At major championships, the women's equivalent of the decathlon is the seven-event heptathlon; prior to 1980 it was the five-event pentathlon.
Women's disciplines differ from men's in the same way as for standalone events: the shot, discus and javelin weigh less, and the sprint hurdles uses lower hurdles over 100 m rather than 110 m. The points tables used are the same as for the heptathlon in the shared events.
The schedule of events differs from the men's decathlon, with the field events switched between day one and day two; this is to avoid scheduling conflicts when men's and women's decathlon competitions take place simultaneously.
Although the women’s ten-event decathlon has been an official “IAAF” event since 2004, it has not yet replaced the seven-event heptathlon at Olympic Games and World Championships.
The first world record in the women's decathlon was recognized by the IAAF in 2004.
Marie Collonvillé (FRA) was the first-ever IAAF-recognised world record holder in the women's decathlon; the event was officially recognised from 1 January 2005, and her mark of 8160 points set in Talence on 26 September 2004 was broken by Austra Skujytė on 15 April 2005.

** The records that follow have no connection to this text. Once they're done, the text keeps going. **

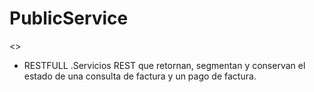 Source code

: # PublicService
<<NODEJS>>
 - RESTFULL
    .Servicios REST que retornan, segmentan y conservan el estado de una consulta de factura y un pago de factura.
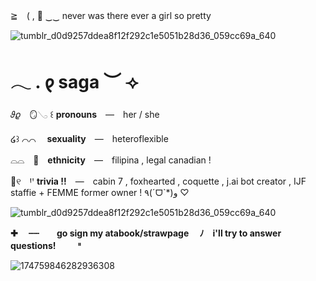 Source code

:≧　( , 🎀 ‿‿ never was there ever a girl so pretty

![tumblr_d0d9257ddea8f12f292c1e5051b28d36_059cc69a_640](https://github.com/user-attachments/assets/f543b267-daac-4d14-95c9-5a54da67e690)

# 𓂃 . 𐑞 saga ︶  ⟢

𝜗𝜚　🪞𓂅 ꒰ **pronouns**　—　her / she

໒꒱ ⌒⌒ 　**sexuality**　—　heteroflexible

⌓⌓　💞　**ethnicity**　—　filipina , legal canadian !

🌸୧　Ꞌꞌ **trivia !!**　—　cabin 7 , foxhearted , coquette , j.ai bot creator , IJF staffie + FEMME former owner ! ٩(ˊᗜˋ*)و ♡

![tumblr_d0d9257ddea8f12f292c1e5051b28d36_059cc69a_640](https://github.com/user-attachments/assets/f543b267-daac-4d14-95c9-5a54da67e690)


**✚ 　┄┄　　go sign my atabook/strawpage　 ﾉ　i'll try to answer questions!　　 𐄈**

![174759846282936308](https://github.com/user-attachments/assets/3c326777-74fb-4f4f-92e2-671c5c96b4d2)
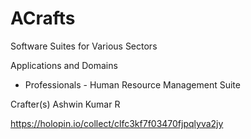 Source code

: # ACrafts 
Software Suites for Various Sectors

Applications and Domains 
- Professionals - Human Resource Management Suite 

Crafter(s) 
Ashwin Kumar R 


https://holopin.io/collect/clfc3kf7f03470fjpqlyva2jy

Austra Skujytė is a Lithuanian athlete, competing in both the heptathlon and the decathlon. On 15 April 2005 in Columbia, Missouri, she broke the women's decathlon world record, with a score of 8358. Skujytė's individual performances were as follows: 100 m – 12,49 sec; long jump – 6.12 m; shot put – 16.42 m; high jump – 1.78 m; 400 m – 57,19 sec; 100 m hurdles – 14,22 sec; discus – 46.19 m; pole vault – 3.10 m; javelin – 48.78 m; 1500 m, 5.15,86 sec.